Best Centres for 20-Year-Olds

If you're 20 years old and preparing for your driving test, this leaderboard reveals which test centres offer the best chances of success for candidates your age. Our ranking is based on pass rates specifically for 20-year-old drivers, showing where people in this age group are most likely to walk away with their full licence. Leading the pack is Barrow In Furness with an impressive 75% pass rate, followed by Alness at 71% and Pembroke Dock at 70%.

Rank Test Centre Value
1 Barrow In Furness 75.0%
2 Alness 71.0%
3 Pembroke Dock 70.0%
4 Newtown 66.7%
5 Chichester 66.2%
6 Bangor 66.1%
7 Weston-super-Mare 65.7%
8 Warrington 65.2%
9 Abergavenny 64.8%
10 Haddington 64.6%
11 Ipswich 64.6%
12 Dorchester 64.4%
13 Wrexham 64.2%
14 Hexham 64.1%
15 Kendal (Oxenholme Road) 63.9%
16 Brecon 63.8%
17 Knaresborough 63.7%
18 Maidstone 62.9%
19 Birmingham (Shirley) 62.8%
20 Lee On The Solent 62.6%

What the numbers show

The gap between first and last on this leaderboard is 12.4% percentage points. Barrow In Furness leads at 75.0%, while Lee On The Solent sits at 62.6% in 20th place. That spread matters — it's the difference between roughly 8 in 10 candidates passing versus 6 in 10.
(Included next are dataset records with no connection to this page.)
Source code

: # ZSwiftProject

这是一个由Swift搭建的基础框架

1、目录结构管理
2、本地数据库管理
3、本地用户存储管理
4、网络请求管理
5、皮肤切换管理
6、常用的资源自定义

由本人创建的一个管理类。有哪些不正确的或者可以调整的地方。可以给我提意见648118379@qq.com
The average test volume across centres on this leaderboard is 4,399 tests per year. That's a moderate volume, giving these figures reasonable statistical reliability without the extreme stability of the very largest centres.
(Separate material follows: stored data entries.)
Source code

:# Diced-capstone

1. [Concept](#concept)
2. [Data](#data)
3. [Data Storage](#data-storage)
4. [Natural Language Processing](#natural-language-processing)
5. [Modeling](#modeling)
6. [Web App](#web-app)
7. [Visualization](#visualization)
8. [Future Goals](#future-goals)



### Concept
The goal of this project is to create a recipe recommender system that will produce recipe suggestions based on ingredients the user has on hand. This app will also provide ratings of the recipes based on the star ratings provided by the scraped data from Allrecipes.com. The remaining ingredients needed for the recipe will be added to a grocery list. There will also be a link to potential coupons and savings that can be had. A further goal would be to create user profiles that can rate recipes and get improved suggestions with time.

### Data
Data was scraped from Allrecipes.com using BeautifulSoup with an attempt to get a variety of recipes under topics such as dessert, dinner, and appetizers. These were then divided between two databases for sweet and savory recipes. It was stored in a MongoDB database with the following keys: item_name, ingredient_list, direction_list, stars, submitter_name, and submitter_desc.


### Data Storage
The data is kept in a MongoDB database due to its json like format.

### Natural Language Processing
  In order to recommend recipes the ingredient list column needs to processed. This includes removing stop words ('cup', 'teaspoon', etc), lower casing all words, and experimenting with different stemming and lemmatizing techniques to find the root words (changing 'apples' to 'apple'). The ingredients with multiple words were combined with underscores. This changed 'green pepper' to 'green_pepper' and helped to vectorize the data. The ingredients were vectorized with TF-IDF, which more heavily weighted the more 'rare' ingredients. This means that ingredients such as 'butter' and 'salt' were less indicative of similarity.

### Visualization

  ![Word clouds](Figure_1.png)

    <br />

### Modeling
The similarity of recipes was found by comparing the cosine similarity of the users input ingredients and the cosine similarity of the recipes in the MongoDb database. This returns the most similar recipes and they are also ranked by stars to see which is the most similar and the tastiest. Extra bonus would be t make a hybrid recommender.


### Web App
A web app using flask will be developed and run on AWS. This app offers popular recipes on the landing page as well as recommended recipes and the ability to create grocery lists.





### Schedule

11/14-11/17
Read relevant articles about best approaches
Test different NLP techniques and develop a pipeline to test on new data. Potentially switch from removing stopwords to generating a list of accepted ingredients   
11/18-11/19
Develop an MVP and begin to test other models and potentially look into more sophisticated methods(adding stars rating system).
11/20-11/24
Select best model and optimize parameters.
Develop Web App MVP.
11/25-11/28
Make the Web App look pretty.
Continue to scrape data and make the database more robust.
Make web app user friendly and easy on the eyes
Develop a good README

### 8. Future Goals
What this means for 20-year-old candidates

Age-specific pass rates differ from the overall figure because the candidate mix changes. Younger candidates (17-18) are typically taking their test for the first time with less road experience, while older candidates may have had more lessons or be retaking after a previous attempt. The centres that perform well for your age group aren't necessarily the same ones that top the overall leaderboard.

If you're 20 and choosing between centres, the overall pass rate is less useful than the age-specific data. A centre with a mediocre overall rate might have an excellent rate for your age group if its demographics happen to skew older or younger than average. Check the individual centre pages — each one breaks down pass rates by age from 17 to 25.

Understanding this data

These figures matter because they can help you make an informed decision about where to take your test, particularly if you have flexibility in choosing your test centre location. A higher pass rate suggests that the local driving conditions, test routes, or examination standards may be more manageable for candidates in your age bracket. For 20-year-olds specifically, these centres have proven track records of helping people your age succeed on their driving test.
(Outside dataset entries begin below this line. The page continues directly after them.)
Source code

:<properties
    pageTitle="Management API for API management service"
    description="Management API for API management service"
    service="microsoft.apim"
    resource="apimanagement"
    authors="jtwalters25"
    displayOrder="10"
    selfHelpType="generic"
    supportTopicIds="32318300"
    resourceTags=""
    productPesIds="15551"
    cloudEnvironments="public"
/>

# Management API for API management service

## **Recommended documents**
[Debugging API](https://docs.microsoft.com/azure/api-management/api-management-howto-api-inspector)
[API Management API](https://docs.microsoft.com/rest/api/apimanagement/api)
Looking at the top performers, there's a clear geographical pattern emerging. Many of the highest-scoring centres are located in smaller towns and rural areas across Scotland, Wales, and northern England. This isn't entirely surprising, as these locations typically feature quieter roads, less complex traffic situations, and more straightforward test routes compared to busy urban centres. The contrast with major city test centres, where pass rates tend to be lower due to challenging traffic conditions, is quite striking.

However, it's important to interpret this data thoughtfully. While these statistics are encouraging, your individual success will depend far more on your preparation, practice, and driving ability than the test centre you choose. Additionally, some of these centres may have smaller numbers of candidates, which can make percentage figures appear more dramatic. The key is to focus on thorough preparation wherever you plan to take your test, though these figures certainly provide useful context for your decision-making process.

How to use this leaderboard

Rankings are a starting point, not a final answer. The best centre for you depends on where you live, which roads you've practised on, and how comfortable you are with the local conditions. A centre that tops this leaderboard but sits 40 miles from your home is almost certainly a worse choice than your local centre where you've spent hours building familiarity with the junctions, roundabouts, and traffic patterns.

Use this data to identify centres worth investigating, then visit their individual pages for the complete picture — historical trends, monthly patterns, gender and age breakdowns, and automatic vs manual data. That context will tell you far more than a position in a league table.